I recall that a number of years back—around the time of The Black Album and Jay-Z's subsequent short-lived retirement—that XXL ran a piece listing their top 10 candidates for the next "King of New York." Clocking in at #10 was Dante Smith, AKA Mos Def—the crown jewel of the late '90s NYC underground, true heir to the legendary Native Tongues posse, and as evinced by his classic solo debut Black on Both Sides—one of the art form's most skilled and soulful. If Gotham rap, or all hiphop period, could actually take notes from his witty Black Moses B-boy stance as readily as it ate up Jay's coup du jour shit, it might just stand a chance.
Of course, Black Dante was making the Mos of an acting career he'd nurtured long since before anybody had heard "Universal Magnetic," and it was finally starting to pay off in spades. He was popping up in Monster's Ball, he was rocking with Ed Norton and Mark Wahlberg in The Italian Job, and he was even on Broadway in Topdog/Underdog. He was collecting props and awards that sitting on BET's couch with Big Tigger just couldn't match. Which might explain the half-ass music he started putting out.
The New Danger—its righteous rock 'n' roll reclamation with his band Black Jack Johnson—looked incredible on paper, but in reality it lacked the truthful clarity and the astonishing economy he'd previously exhibited. Disjointed and pretty damn indulgent at spots, the album squandered the hellafied promise of its mission statement; the stomping, Rubinesque single "Ghetto Rock." Mos' third album, True Magic, sported cheap-sounding production and was released without promotion or even cover art, marking it his blatant get-me-off-of-Geffen placeholder.
If Mos seemed epically distracted on these albums, it's hardly surprising given what was going on, but the bloodhounds trying to find the real could pick up Mos' fiery scent on some half-dozen fresh tracks from the period.

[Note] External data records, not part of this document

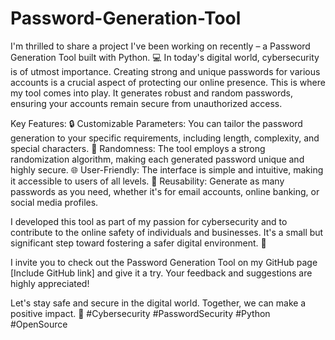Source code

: # Password-Generation-Tool
I'm thrilled to share a project I've been working on recently – a Password Generation Tool built with Python. 💻
In today's digital world, cybersecurity is of utmost importance. Creating strong and unique passwords for various accounts is a crucial aspect of protecting our online presence. This is where my tool comes into play. It generates robust and random passwords, ensuring your accounts remain secure from unauthorized access.

Key Features:
🔒 Customizable Parameters: You can tailor the password generation to your specific requirements, including length, complexity, and special characters.
🎲 Randomness: The tool employs a strong randomization algorithm, making each generated password unique and highly secure.
🌐 User-Friendly: The interface is simple and intuitive, making it accessible to users of all levels.
🔁 Reusability: Generate as many passwords as you need, whether it's for email accounts, online banking, or social media profiles.

I developed this tool as part of my passion for cybersecurity and to contribute to the online safety of individuals and businesses. It's a small but significant step toward fostering a safer digital environment. 💪

I invite you to check out the Password Generation Tool on my GitHub page [Include GitHub link] and give it a try. Your feedback and suggestions are highly appreciated!

Let's stay safe and secure in the digital world. Together, we can make a positive impact. 💬 #Cybersecurity #PasswordSecurity #Python #OpenSource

In 2004 he collaborated with Immortal Technique on "Bin Laden," where he blames the Reagan Doctrine in Afghanistan and George W. for the 9/11 attacks. The Jay-Z jacking "The Rape Over," a savage 90-second dressing-down of the rap industry, was left off of the second pressing of The New Danger, as its reference to a "tall Israeli... running this rap shit" was a hardly veiled reference to Island Def Jam head Lyor Cohen. True Magic's "Dollar Day" (perhaps the most scathing statement regarding Hurricane Katrina's horrific aftermath that hiphop has yet mustered) was debuted guerilla-style, on a flatbed truck outside of the 2006 Video Music Awards, sans permits. As NYPD brusquely shut down the performance and cuffed the sloganeering emcee, MTV execs were inside Radio City Music Hall fawning over Justin Timberlake.

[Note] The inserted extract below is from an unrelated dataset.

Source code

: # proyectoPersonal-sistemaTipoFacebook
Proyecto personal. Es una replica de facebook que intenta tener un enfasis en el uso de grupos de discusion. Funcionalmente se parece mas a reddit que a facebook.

Mos Def's been performing new joints recently from his upcoming LP, The Ecstatic, which has been said to have tracks produced by Madlib, Kanye, Dilla, and more. With such talents invested, I expect nothing less than his best—as the first emcee on the Roots' darkly brilliant Rising Down LP, he perfectly set the tone. "Every anywhere heights plains peaks or valleys/Entrances exits vestibules and alleys," black and brown folks are under siege, so are we all—that's the real reason he's seemed too distracted to hiphop fans, because, as somebody once said, what's going on is far bigger than all that. Most definitely.